Task prompt =
Repeat exactly, and only, the lines of the entries below from the one with "3.57%|Sacred Unicorn|6|9|40.00%|224|" through the one with "1.43%|Stonesplitter Orc|2|4|33.33%|56|", both ends included.

Stored data entries:
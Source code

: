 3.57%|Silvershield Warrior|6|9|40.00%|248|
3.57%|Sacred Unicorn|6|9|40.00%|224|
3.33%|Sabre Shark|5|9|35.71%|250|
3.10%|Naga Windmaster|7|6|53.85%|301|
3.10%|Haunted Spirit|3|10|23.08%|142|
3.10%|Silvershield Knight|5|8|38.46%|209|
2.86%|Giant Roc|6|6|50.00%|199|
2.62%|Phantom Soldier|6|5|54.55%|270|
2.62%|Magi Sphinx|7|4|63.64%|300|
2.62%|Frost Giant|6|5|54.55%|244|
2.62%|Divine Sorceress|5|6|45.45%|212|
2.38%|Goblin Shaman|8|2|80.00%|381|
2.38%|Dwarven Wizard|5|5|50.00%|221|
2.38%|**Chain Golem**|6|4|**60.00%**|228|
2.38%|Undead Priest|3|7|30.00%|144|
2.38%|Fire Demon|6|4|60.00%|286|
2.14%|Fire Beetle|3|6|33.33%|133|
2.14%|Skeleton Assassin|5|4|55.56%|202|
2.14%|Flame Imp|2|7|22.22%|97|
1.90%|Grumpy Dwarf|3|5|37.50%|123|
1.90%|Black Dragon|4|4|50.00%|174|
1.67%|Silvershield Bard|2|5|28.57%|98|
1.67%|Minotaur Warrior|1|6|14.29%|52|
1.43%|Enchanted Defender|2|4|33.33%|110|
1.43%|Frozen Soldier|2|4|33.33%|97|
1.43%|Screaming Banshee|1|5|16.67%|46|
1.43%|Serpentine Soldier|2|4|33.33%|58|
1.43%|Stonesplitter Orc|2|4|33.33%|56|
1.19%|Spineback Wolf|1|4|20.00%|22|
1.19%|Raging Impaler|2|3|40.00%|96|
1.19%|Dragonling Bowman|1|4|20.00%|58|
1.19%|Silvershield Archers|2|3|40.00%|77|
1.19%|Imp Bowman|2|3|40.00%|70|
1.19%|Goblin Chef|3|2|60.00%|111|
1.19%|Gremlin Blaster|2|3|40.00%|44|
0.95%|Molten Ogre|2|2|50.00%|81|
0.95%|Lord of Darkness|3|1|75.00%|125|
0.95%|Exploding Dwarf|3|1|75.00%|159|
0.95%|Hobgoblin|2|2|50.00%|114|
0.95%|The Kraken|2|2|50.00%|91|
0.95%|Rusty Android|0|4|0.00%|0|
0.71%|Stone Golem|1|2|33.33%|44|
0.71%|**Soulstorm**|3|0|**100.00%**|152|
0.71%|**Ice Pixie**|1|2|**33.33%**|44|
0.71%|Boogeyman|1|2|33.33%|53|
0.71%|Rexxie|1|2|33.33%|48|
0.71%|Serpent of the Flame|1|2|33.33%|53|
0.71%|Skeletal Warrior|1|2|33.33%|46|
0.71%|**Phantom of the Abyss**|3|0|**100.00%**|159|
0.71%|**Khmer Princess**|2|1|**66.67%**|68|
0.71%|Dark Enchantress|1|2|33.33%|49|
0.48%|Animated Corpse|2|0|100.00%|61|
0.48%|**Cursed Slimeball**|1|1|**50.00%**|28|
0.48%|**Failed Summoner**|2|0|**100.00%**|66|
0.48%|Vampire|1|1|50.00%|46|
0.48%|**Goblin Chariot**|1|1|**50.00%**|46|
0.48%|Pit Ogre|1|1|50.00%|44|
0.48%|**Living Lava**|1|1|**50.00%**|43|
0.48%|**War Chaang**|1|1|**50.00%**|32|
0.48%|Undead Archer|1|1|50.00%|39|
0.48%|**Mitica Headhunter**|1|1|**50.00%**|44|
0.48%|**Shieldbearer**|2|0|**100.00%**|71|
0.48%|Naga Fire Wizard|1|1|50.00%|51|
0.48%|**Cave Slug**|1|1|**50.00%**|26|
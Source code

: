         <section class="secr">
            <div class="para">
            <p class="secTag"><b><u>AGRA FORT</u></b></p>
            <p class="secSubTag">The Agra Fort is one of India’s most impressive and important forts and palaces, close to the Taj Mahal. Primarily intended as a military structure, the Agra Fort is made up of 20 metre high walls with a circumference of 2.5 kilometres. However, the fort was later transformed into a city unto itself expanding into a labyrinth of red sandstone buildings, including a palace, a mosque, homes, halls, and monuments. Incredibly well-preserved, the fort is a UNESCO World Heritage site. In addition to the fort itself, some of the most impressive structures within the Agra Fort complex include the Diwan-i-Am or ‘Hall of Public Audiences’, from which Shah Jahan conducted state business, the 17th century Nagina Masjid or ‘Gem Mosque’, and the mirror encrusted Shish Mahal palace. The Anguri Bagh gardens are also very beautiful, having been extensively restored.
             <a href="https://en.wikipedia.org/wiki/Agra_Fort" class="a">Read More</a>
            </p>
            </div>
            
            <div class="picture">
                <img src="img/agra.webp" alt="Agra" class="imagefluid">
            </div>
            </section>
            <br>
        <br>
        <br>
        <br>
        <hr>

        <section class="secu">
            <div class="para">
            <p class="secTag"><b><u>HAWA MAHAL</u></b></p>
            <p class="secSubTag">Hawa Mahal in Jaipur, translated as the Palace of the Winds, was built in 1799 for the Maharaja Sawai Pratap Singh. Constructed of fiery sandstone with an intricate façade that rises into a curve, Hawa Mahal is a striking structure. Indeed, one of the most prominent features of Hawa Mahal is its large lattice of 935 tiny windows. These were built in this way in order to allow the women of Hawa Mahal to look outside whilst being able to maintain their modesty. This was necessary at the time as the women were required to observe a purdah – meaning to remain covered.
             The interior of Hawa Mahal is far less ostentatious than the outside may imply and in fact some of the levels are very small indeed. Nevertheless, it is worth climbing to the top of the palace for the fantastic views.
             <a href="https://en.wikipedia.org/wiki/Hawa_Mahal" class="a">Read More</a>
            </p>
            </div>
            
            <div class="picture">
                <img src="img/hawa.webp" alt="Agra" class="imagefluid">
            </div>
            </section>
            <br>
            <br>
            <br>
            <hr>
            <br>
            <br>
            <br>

Solution for this exercise =
3.57%|Sacred Unicorn|6|9|40.00%|224|
3.33%|Sabre Shark|5|9|35.71%|250|
3.10%|Naga Windmaster|7|6|53.85%|301|
3.10%|Haunted Spirit|3|10|23.08%|142|
3.10%|Silvershield Knight|5|8|38.46%|209|
2.86%|Giant Roc|6|6|50.00%|199|
2.62%|Phantom Soldier|6|5|54.55%|270|
2.62%|Magi Sphinx|7|4|63.64%|300|
2.62%|Frost Giant|6|5|54.55%|244|
2.62%|Divine Sorceress|5|6|45.45%|212|
2.38%|Goblin Shaman|8|2|80.00%|381|
2.38%|Dwarven Wizard|5|5|50.00%|221|
2.38%|**Chain Golem**|6|4|**60.00%**|228|
2.38%|Undead Priest|3|7|30.00%|144|
2.38%|Fire Demon|6|4|60.00%|286|
2.14%|Fire Beetle|3|6|33.33%|133|
2.14%|Skeleton Assassin|5|4|55.56%|202|
2.14%|Flame Imp|2|7|22.22%|97|
1.90%|Grumpy Dwarf|3|5|37.50%|123|
1.90%|Black Dragon|4|4|50.00%|174|
1.67%|Silvershield Bard|2|5|28.57%|98|
1.67%|Minotaur Warrior|1|6|14.29%|52|
1.43%|Enchanted Defender|2|4|33.33%|110|
1.43%|Frozen Soldier|2|4|33.33%|97|
1.43%|Screaming Banshee|1|5|16.67%|46|
1.43%|Serpentine Soldier|2|4|33.33%|58|
1.43%|Stonesplitter Orc|2|4|33.33%|56|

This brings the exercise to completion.